L’anteprima si è svolta venerdì 9 febbraio, alla presenza di Andrea Bortolamasi, assessore alla Cultura del Comune di Modena; Francesca Piccinini, direttrice del Museo Civico; i curatori Stefano Bulgarelli e Cristina Stefani. La mostra è promossa dal Civico, proprietario della raccolta contenente il testo, e da FestivalFilosofia. Un percorso nel mondo mistico della crittografia e della scrittura segreta che racconta la figura di Pietro Giannone e l’avventura che ha portato alla decifrazione del codice. Due i livelli di fruizione: uno adatto al solo pubblico adulto e un’altro interattivo per bambini (minori di 16 anni). Lo scopo è quello di intrattenere, coinvolgendo il pubblico con video e postazioni multimediali, incentivandolo a passare da mero fruitore a user, sperimentando attivamente il linguaggio cifrato dopo un primo momento informativo sulle «regole del gioco». Il pubblico over 16 potrà accedere a una stanza segreta per leggere i versi del poema, mentre ai più piccoli è riservata una stanza ad hoc, «vietata agli adulti».

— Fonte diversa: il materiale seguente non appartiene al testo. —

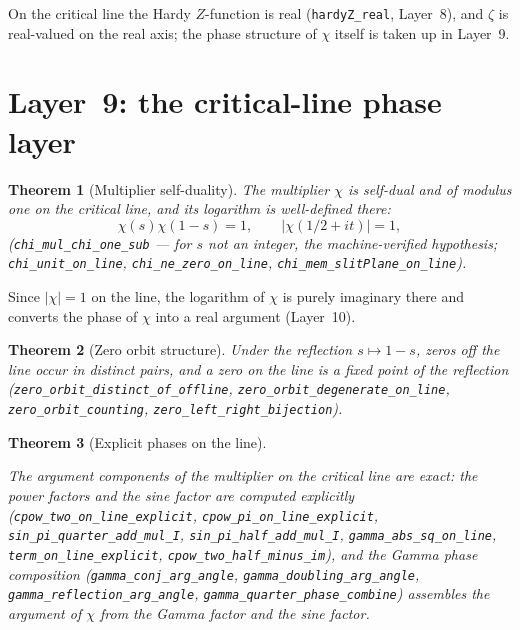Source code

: \documentclass{article}
\newtheorem{theorem}{Theorem}[section]
\newcommand{\zt}{\zeta}
\newcommand{\Xchi}{\chi}
\begin{document}
On the critical line the Hardy $Z$-function is real
(\texttt{hardyZ\_real}, Layer~8), and $\zt$ is real-valued on the real
axis; the phase structure of $\Xchi$ itself is taken up in Layer~9.

\section{Layer~9: the critical-line phase layer}
\label{sec:L9}

\begin{theorem}[Multiplier self-duality]
\label{thm:chidual}
The multiplier $\Xchi$ is self-dual and of modulus one on the critical
line, and its logarithm is well-defined there:
\[
\Xchi(s)\Xchi(1-s)=1,\qquad |\Xchi(1/2+it)|=1,
\]
(\texttt{chi\_mul\_chi\_one\_sub} --- for $s$ not an integer, the
machine-verified hypothesis; \texttt{chi\_unit\_on\_line},
\texttt{chi\_ne\_zero\_on\_line}, \texttt{chi\_mem\_slitPlane\_on\_line}).
\end{theorem}

Since $|\Xchi|=1$ on the line, the logarithm of $\Xchi$ is purely imaginary
there and converts the phase of $\Xchi$ into a real argument (Layer~10).

\begin{theorem}[Zero orbit structure]
\label{thm:orbit}
Under the reflection $s\mapsto 1-s$, zeros off the line occur in distinct
pairs, and a zero on the line is a fixed point of the reflection
(\texttt{zero\_orbit\_distinct\_of\_offline},
\texttt{zero\_orbit\_degenerate\_on\_line}, \texttt{zero\_orbit\_counting},
\texttt{zero\_left\_right\_bijection}).
\end{theorem}

\begin{theorem}[Explicit phases on the line]
\label{thm:explicit}
\begin{sloppypar}The argument components of the multiplier on the critical
line are exact: the power factors and the sine factor are computed
explicitly
(\texttt{cpow\_two\_on\_line\_explicit}, \texttt{cpow\_pi\_on\_line\_explicit},
\texttt{sin\_pi\_quarter\_add\_mul\_I}, \texttt{sin\_pi\_half\_add\_mul\_I},
\texttt{gamma\_abs\_sq\_on\_line}, \texttt{term\_on\_line\_explicit},
\texttt{cpow\_two\_half\_minus\_im}), and the Gamma phase composition
(\texttt{gamma\_conj\_arg\_angle}, \texttt{gamma\_doubling\_arg\_angle},
\texttt{gamma\_reflection\_arg\_angle}, \texttt{gamma\_quarter\_phase\_combine})
assembles the argument of $\Xchi$ from the Gamma factor and the sine
factor.\end{sloppypar}
\end{theorem}
\end{document}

Nati con la scrittura, i codici segreti si configurano come sistemi di segni capaci di nascondere a occhi indiscreti un importante messaggio e rivelarlo solo ai destinatari. Dall’antichità ai giorni nostri, la crittografia ha intrecciato la sua storia con quella dell’umanità, tessendo un fil rouge di segretezza attraverso le epoche. Dai messaggi di guerra di Giulio Cesare alle trame segrete di Lucrezia Borgia. Già ai tempi delle guerre galliche, Cesare utilizzava la crittografia per comunicare con Cicerone, celando i piani di battaglia agli occhi nemici. Secoli dopo, la stessa arte venne impiegata da figure come Lucrezia Borgia e Maria Stuarda per proteggere gli intrighi di corte. E poi dallo scacchiere geopolitico del secondo conflitto mondiale all’era digitale. Il codice Enigma, utilizzato dai nazisti, cambiò le sorti del conflitto. Oggi, nell’era digitale, la crittografia è divenuta una componente fondamentale della sicurezza informatica. Anacronistico, ma più che mai attuale dunque, Pietro Giannone orchestra un gioco di parole trasgressive e oscene. Un divertimento segreto, dove il significato recondito si svela solo agli «iniziati». Un atto di ribellione, una sfida all’ordine costituito. Le parole proibite si nascondono sotto mentite spoglie, sfuggendo alla censura e al giudizio. Il codice non è solo un gioco, ma un atto di autonomia intellettuale che rivendica l’importanza della libertà di espressione contro chi vorrebbe tarparci le ali.